In Ukraine’s case, that person of greater authority who is also bigger than the bully is the American president. But Trump acts as a Quisling, simply deferring to Putin instead of employing swift and forceful American support of Ukraine.

That’s all you need to know about Trump’s hollow call to bring Putin to the negotiating table. Putin ignores Trump’s call for a peace settlement, likely planned by Trump as another lame notch in his peacekeeping gun as he makes no secret of his desire for the Nobel Peace Prize.

Trump did threaten Putin with consequences if he doesn’t come to the negotiating table, but offered little information initially on just what that would mean for weeks at a time as Putin killed more civilians. Too many critical days were lost as Trump hemmed and hawed over how disappointed he was in Putin and how much time he would give Putin before he acted.

Trump did levy secondary sanctions, like the tariffs he leveled on India for buying Russian oil, but sanctions, whether imposed by the Biden administration or Trump, have had little impact to date. In the case of India’s Prime Minister Modi, Trump’s 50% tariffs on imports from Asia’s largest democracy have driven Modi into the arms of China and Russia with his recent attendance at the regional summit hosted by China’s Xi. That will be recorded in history as one of Trump’s most disastrous foreign policy blunders.

Masha Gessen, the former Russian journalist now with The New York Times, wrote recently that Trump may be doubling down on sanctions, but Putin is laughing all the way to Alaska, claiming the ineffectiveness of sanctions on Putin’s war. Gessen believes only the stark realization that Putin could lose the war in defeat will bring him to the negotiating table.
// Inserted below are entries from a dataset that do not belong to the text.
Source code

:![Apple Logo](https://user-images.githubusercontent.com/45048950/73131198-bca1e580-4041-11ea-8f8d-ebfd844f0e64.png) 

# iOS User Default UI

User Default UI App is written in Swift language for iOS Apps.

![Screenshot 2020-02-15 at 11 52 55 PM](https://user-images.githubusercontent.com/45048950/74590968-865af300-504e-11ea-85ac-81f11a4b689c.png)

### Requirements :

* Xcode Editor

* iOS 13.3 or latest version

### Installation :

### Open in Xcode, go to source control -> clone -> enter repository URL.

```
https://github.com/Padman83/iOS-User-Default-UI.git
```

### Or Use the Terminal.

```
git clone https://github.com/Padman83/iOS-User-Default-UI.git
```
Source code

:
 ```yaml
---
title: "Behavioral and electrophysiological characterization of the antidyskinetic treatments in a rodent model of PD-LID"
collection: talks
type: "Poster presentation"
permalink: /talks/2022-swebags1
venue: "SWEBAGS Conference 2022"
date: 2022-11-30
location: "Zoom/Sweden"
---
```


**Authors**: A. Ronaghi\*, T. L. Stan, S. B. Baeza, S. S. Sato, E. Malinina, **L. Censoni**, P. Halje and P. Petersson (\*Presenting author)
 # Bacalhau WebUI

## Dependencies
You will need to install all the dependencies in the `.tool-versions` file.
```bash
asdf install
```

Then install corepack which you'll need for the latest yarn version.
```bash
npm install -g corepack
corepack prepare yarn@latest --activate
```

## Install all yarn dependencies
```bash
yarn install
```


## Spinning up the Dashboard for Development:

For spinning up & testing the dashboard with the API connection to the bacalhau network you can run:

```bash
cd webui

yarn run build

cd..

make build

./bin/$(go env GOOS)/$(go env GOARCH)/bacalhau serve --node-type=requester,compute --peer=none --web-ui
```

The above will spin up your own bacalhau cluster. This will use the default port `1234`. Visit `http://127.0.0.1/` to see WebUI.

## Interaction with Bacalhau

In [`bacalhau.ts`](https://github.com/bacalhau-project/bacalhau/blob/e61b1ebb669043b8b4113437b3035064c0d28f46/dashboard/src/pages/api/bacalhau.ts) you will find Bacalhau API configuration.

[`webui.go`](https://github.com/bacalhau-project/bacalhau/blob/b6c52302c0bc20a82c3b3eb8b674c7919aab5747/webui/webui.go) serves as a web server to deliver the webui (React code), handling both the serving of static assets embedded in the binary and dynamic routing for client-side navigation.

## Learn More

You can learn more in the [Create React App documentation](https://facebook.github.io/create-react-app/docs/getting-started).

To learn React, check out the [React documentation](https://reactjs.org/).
Back to the schoolyard bully analogy, it will take a stronger show of support for Ukraine on the battlefield with additional arms from the U.S. and Europe to bring this war to an end that respects Ukrainian borders.

I’m far from a military strategist, but I doubt you would have to go very deep into the Pentagon bureaucracy to find strategies for military assistance to Ukraine that the U.S. has not fully utilized. President Volodymyr Zelensky’s insistent plea throughout the war has been for more artillery shells to defend itself and strike back at Russian offensives that rained down on Ukrainian civilians. He has also called for more training for F-16 pilots.

Considerable time has been lost on the defense of Ukraine as Trump has wasted opportunities to increase production of military hardware for Ukraine and to supply Ukrainians with the firepower required to defend themselves against Putin’s deadly assaults of missiles and drones.

No way can we expect much from the bumbling and acquiescent Trump, Putin’s chief admirer on the world stage. But there was a day when we had leaders in Congress who would not have been distracted by Trump’s diversionary tactics and would have called publicly for Trump to act decisively to support Ukraine.

Pass those thoughts along to members of Congress.

Bob Kustra served as president of Boise State University from 2003 to 2018. He is host of Readers Corner on Boise State Public Radio, a regular columnist for the Idaho Statesman and a contributing columnist for the Chicago Tribune. He served two terms as Illinois lieutenant governor and 10 years as a state legislator.